▸ Your objective
Check every line below, and copy those that include "Performance".

▸ Dataset extract
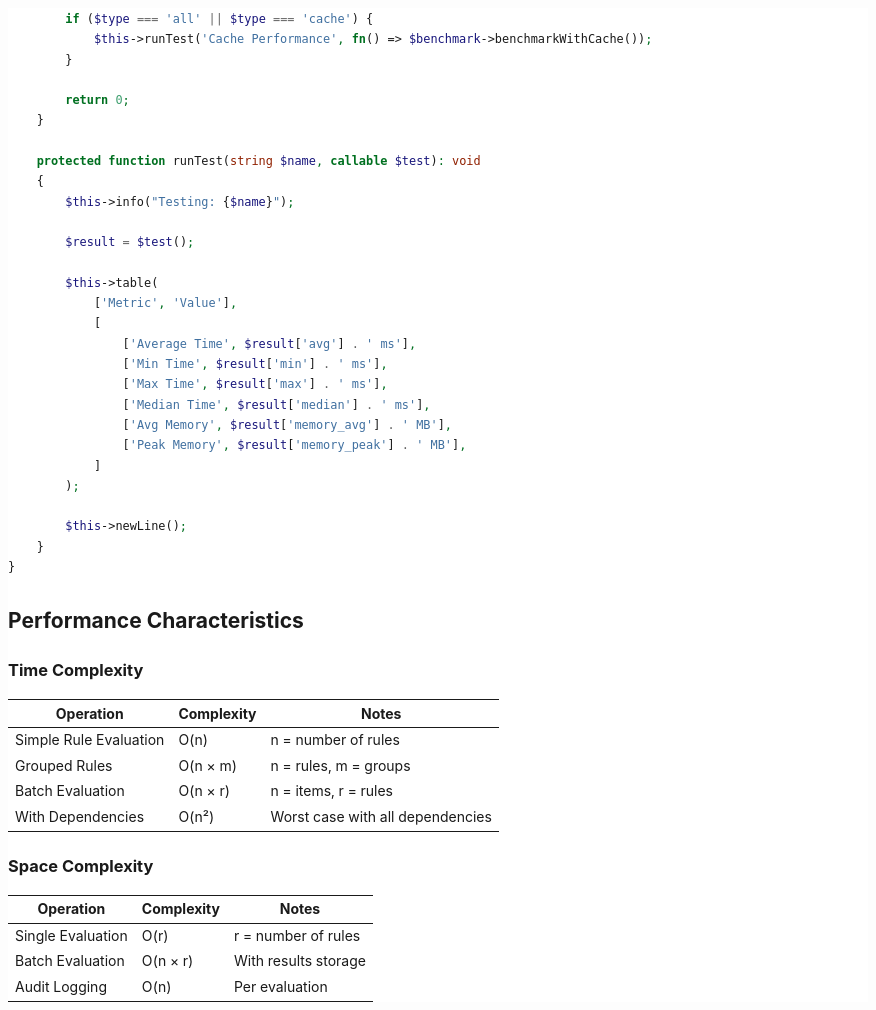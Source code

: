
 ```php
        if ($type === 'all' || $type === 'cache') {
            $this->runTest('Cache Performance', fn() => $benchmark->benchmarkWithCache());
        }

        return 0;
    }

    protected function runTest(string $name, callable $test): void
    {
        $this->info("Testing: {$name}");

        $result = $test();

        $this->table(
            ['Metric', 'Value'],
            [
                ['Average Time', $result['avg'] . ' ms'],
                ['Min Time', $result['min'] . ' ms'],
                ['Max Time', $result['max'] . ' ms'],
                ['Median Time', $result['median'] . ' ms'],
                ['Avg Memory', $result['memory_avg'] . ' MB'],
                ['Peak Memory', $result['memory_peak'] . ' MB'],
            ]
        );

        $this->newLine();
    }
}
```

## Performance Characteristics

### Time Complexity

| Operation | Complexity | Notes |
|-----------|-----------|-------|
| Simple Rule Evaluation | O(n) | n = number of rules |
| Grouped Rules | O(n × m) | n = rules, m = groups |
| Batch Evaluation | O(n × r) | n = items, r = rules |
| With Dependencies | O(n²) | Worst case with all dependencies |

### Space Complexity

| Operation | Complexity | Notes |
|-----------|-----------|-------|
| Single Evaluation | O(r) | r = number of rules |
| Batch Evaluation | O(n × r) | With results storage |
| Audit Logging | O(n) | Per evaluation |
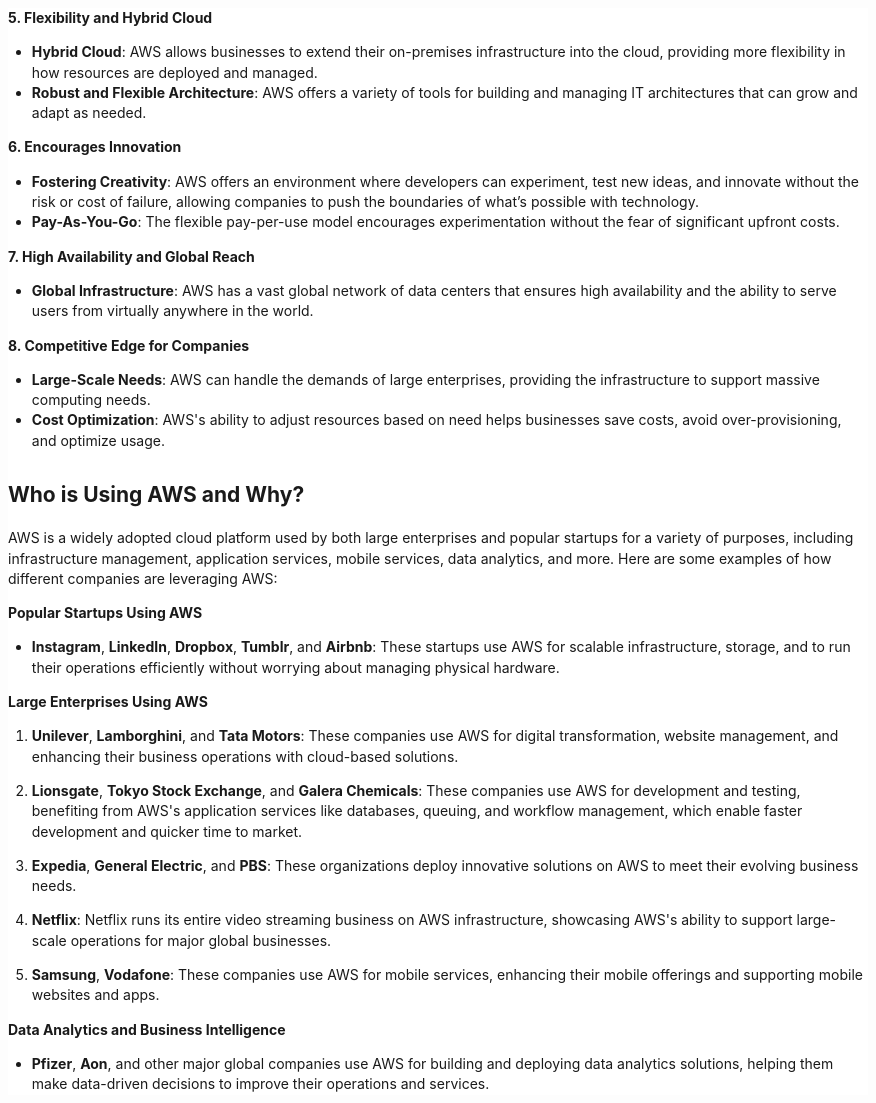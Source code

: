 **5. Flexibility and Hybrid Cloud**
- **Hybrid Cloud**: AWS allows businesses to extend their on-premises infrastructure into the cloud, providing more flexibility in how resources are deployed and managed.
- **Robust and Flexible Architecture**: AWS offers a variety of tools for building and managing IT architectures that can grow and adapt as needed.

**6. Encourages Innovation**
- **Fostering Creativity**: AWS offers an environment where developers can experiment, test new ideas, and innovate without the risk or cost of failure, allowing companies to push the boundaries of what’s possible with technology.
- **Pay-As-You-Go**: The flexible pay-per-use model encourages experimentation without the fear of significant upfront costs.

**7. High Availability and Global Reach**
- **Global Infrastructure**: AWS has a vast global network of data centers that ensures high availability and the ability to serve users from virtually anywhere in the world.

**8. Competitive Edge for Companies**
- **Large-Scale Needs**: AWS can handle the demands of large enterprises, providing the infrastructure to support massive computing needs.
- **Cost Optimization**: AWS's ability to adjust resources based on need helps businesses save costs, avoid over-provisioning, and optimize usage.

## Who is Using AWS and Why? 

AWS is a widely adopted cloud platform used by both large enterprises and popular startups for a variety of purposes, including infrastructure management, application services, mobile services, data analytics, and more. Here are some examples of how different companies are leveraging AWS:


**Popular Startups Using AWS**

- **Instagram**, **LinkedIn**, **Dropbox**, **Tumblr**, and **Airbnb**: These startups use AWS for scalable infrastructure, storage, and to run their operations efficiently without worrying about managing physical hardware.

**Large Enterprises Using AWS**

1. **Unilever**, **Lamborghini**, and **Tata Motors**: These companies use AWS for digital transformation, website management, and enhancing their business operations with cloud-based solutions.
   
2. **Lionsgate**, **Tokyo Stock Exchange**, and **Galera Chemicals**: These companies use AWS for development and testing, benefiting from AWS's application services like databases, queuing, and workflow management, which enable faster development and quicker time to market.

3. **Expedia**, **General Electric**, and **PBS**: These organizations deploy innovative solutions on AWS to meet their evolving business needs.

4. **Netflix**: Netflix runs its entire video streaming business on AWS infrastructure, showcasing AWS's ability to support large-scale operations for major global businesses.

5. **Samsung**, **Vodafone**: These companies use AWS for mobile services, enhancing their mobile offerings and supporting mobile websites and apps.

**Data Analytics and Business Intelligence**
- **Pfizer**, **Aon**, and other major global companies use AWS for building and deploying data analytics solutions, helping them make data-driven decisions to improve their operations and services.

▸ Result of this exercise
            $this->runTest('Cache Performance', fn() => $benchmark->benchmarkWithCache());
## Performance Characteristics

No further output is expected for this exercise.